In John’s narration of Easter morning, it’s Mary Magdalene who brings the news of an empty tomb to the disciples. Mary’s proto-preaching propels people to the tomb of Christ, to an encounter with the Resurrection. Preaching à la Magdalene means drawing people into the experience of being tombside on Easter, to the proximity and complex emotional reality of that saving event.
After Peter and John leave the tomb, Mary stays, weeping. In contrast to the disciples, who saw the empty tomb, believed, and then headed home, Mary’s reaction is to stand, wait, and weep. Mary Magdalene shows how patience and grief are compatible, or better, flow from her love for the Lord. Far from a sign of hopelessness, Mary’s weeping points to the love that holds her there, patiently waiting, looking for her Lord.
Jesus’s reaction to her mourning is striking. His question, “Why are you weeping?” is not a rejection of her grief. In fact, Mary’s weeping is over his absence. It’s a cry de profundis of a heart’s longing for her savior. In Mary’s own life, we recall, Jesus had been absent—as when she was possessed by no less than seven demons. That was an absence not understood until he entered her life. But Jesus’s death introduces a new absence: the loss of a beloved, of her Savior and Lord. Jesus’s presence made possible, paradoxically, the experience of a new sort of absence. She knows the abyssal loneliness of a life without Christ.
Jesus does not reject Mary’s grief. Like the gardener Mary mistakes him for, he “dresses” and channels her grief, giving it the force and direction to irrigate other hearts, left to dry, harden, and crack under the heavy heat and pressure of pain, loss, sin. In short, he makes her weeping a source of her preaching of his Resurrection.

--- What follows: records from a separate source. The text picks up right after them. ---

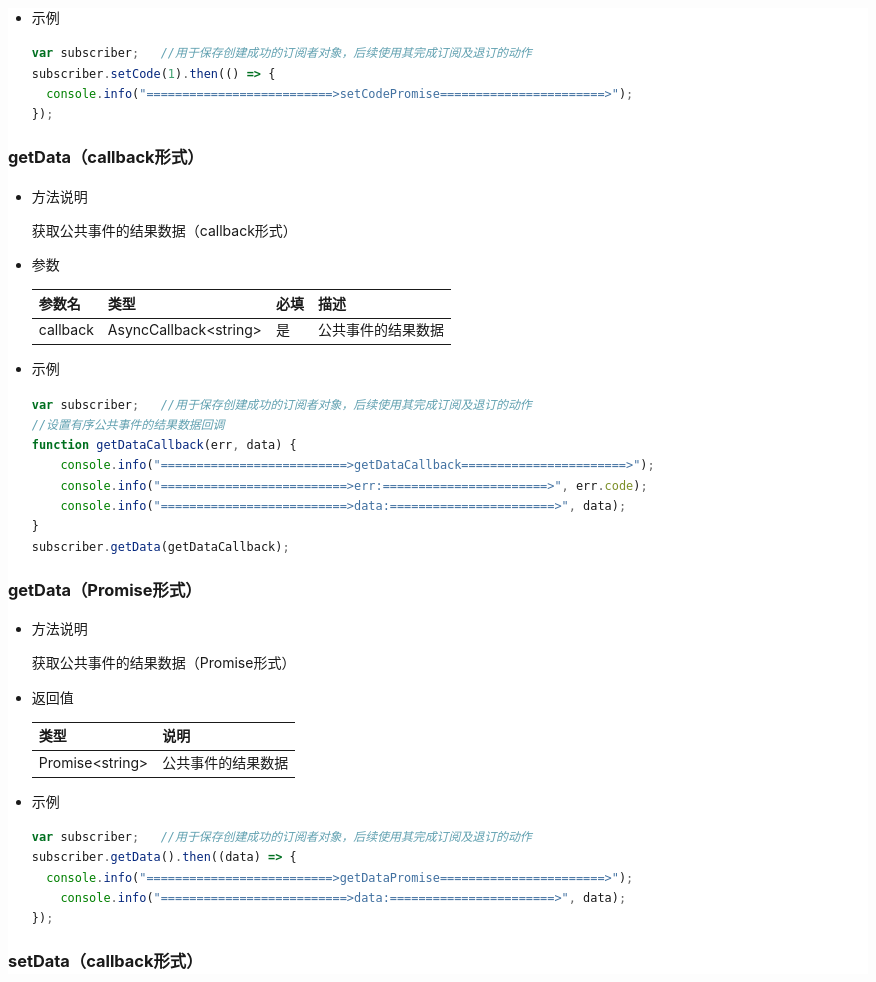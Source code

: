 - 示例

  ```js
  var subscriber;	//用于保存创建成功的订阅者对象，后续使用其完成订阅及退订的动作
  subscriber.setCode(1).then(() => {
  	console.info("==========================>setCodePromise=======================>");
  });
  ```

### getData（callback形式）

- 方法说明

  获取公共事件的结果数据（callback形式）

- 参数

  | 参数名   | 类型                   | 必填 | 描述               |
  | -------- | ---------------------- | ---- | ------------------ |
  | callback | AsyncCallback\<string> | 是   | 公共事件的结果数据 |

- 示例

  ```js
  var subscriber;	//用于保存创建成功的订阅者对象，后续使用其完成订阅及退订的动作
  //设置有序公共事件的结果数据回调
  function getDataCallback(err, data) {
      console.info("==========================>getDataCallback=======================>");
      console.info("==========================>err:=======================>", err.code);
      console.info("==========================>data:=======================>", data);
  }
  subscriber.getData(getDataCallback);
  ```

### getData（Promise形式）

- 方法说明

  获取公共事件的结果数据（Promise形式）

- 返回值

  | 类型             | 说明               |
  | ---------------- | ------------------ |
  | Promise\<string> | 公共事件的结果数据 |

- 示例

  ```js
  var subscriber;	//用于保存创建成功的订阅者对象，后续使用其完成订阅及退订的动作
  subscriber.getData().then((data) => {
  	console.info("==========================>getDataPromise=======================>");
      console.info("==========================>data:=======================>", data);
  });
  ```

### setData（callback形式）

We have stories of St. Dominic’s nocturnal prayers, during which the friars could hear him weeping and crying out: “What will become of sinners?” This question on Dominic’s lips could as easily have been on Mary Magdalene’s that morning. If the Lord is absent, we are left with vanities, emptiness. Mary Magdalene’s stand by the tomb is her cry to the Lord, “What will become of us, if you are no longer with us?”
Today our capacity for grief is put in question by the sheer amount and amplitude of the evils that afflict our world. Terror attacks drain and diminish our abilities to respond, to mourn, and we stare, horrified but too often dry-eyed, at the blank face of evil. In such darkness, Jesus’s words ring out through the horrors of his via crucis: “Weep for yourselves and for your children.” Weep for the absence of the Lord of Life from the lives of his children. What will become of sinners? We have the audacity to hope, by God’s mercy, that salvation is possible and attainable. We are indeed an Easter people, and it’s for this reason that we’re unafraid to stand, weeping in joyful hope.
May all our preaching of the Good News be, in some measure, maudlin.